■ **Assigned task**
In the entries below, the lines from the one with "- CI/CD optimization" through the one with "### What's next ?" are to be copied exactly; both ends count.
((
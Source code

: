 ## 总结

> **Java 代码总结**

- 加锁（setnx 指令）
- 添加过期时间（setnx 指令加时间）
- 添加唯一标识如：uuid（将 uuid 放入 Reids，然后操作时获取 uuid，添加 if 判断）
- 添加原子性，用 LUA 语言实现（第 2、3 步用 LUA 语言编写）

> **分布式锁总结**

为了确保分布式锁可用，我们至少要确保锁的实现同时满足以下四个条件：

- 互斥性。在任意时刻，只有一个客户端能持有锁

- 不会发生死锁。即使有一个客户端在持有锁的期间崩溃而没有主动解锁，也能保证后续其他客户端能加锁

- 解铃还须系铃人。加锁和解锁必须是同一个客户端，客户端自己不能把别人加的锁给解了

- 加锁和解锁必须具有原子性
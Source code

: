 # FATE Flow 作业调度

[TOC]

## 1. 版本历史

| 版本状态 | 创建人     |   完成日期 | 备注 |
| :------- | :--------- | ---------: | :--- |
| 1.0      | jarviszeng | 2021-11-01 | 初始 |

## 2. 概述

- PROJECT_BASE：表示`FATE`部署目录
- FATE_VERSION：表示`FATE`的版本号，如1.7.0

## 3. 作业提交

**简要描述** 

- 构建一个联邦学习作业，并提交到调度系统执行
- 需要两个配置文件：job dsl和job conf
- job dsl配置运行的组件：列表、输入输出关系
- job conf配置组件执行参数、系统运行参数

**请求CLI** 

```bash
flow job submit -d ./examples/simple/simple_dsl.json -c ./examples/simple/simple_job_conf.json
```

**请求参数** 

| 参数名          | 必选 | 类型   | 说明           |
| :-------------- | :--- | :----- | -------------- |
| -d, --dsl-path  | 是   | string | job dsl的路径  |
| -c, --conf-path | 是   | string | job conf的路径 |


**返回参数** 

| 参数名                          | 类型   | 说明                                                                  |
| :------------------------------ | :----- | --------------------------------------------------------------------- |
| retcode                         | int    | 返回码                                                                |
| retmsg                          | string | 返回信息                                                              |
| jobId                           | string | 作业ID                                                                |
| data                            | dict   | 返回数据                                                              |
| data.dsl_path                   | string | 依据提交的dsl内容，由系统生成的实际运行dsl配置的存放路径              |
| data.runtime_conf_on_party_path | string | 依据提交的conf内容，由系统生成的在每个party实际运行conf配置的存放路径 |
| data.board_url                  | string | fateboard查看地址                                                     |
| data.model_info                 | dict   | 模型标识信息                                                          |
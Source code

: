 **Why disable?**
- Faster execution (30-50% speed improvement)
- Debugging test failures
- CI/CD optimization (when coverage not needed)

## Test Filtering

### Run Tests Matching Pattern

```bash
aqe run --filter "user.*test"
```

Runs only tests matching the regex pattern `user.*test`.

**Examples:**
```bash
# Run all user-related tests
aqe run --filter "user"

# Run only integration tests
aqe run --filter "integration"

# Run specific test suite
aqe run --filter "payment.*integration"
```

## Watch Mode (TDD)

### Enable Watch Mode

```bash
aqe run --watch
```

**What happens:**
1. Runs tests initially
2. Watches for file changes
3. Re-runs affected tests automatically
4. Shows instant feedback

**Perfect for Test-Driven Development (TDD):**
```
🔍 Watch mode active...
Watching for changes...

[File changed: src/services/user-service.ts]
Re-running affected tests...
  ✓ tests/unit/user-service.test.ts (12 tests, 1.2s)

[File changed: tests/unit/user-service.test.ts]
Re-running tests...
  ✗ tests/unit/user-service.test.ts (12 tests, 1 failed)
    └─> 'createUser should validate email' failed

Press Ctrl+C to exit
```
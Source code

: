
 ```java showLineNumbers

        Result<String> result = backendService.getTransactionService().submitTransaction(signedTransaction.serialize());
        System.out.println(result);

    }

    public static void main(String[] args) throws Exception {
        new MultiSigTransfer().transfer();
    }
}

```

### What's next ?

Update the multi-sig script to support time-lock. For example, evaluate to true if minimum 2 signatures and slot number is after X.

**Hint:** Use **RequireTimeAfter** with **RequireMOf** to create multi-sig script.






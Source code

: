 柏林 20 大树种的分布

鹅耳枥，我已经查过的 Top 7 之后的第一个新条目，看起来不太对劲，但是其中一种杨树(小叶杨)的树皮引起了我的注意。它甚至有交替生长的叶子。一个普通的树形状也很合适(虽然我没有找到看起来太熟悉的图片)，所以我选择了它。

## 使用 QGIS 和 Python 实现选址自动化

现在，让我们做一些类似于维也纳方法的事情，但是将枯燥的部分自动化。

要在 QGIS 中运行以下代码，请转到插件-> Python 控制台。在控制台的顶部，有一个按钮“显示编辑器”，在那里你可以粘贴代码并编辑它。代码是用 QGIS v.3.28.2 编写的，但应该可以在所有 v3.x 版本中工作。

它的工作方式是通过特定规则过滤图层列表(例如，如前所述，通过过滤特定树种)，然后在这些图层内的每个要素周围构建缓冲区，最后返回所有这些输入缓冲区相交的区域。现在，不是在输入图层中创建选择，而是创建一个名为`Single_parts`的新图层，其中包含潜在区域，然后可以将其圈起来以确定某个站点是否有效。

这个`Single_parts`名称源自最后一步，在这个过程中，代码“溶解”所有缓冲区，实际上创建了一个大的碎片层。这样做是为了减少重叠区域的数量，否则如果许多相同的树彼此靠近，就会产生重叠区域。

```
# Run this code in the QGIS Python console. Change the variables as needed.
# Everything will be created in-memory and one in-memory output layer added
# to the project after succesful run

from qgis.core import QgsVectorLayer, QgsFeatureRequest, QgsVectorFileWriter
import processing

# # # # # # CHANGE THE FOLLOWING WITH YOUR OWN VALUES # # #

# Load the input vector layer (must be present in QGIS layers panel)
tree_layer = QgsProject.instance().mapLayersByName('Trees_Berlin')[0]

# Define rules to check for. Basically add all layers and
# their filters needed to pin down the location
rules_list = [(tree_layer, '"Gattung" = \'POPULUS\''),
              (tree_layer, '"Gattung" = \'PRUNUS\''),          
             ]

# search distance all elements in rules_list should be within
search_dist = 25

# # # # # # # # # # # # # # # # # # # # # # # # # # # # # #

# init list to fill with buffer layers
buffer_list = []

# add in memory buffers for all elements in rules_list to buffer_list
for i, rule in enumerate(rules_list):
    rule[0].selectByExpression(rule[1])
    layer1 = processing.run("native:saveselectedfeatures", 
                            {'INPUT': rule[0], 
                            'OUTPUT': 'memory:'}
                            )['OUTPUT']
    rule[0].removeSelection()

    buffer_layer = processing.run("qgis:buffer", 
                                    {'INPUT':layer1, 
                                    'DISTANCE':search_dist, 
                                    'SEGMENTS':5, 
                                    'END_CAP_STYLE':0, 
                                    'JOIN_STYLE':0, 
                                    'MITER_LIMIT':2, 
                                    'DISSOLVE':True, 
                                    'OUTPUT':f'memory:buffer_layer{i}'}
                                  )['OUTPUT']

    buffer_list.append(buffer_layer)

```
))
■ **Worked solution**
- CI/CD optimization (when coverage not needed)

## Test Filtering

### Run Tests Matching Pattern

```bash
aqe run --filter "user.*test"
```

Runs only tests matching the regex pattern `user.*test`.

**Examples:**
```bash
# Run all user-related tests
aqe run --filter "user"

# Run only integration tests
aqe run --filter "integration"

# Run specific test suite
aqe run --filter "payment.*integration"
```

## Watch Mode (TDD)

### Enable Watch Mode

```bash
aqe run --watch
```

**What happens:**
1. Runs tests initially
2. Watches for file changes
3. Re-runs affected tests automatically
4. Shows instant feedback

**Perfect for Test-Driven Development (TDD):**
```
🔍 Watch mode active...
Watching for changes...

[File changed: src/services/user-service.ts]
Re-running affected tests...
  ✓ tests/unit/user-service.test.ts (12 tests, 1.2s)

[File changed: tests/unit/user-service.test.ts]
Re-running tests...
  ✗ tests/unit/user-service.test.ts (12 tests, 1 failed)
    └─> 'createUser should validate email' failed

Press Ctrl+C to exit
```
Source code

:
 ```java showLineNumbers

        Result<String> result = backendService.getTransactionService().submitTransaction(signedTransaction.serialize());
        System.out.println(result);

    }

    public static void main(String[] args) throws Exception {
        new MultiSigTransfer().transfer();
    }
}

```

### What's next ?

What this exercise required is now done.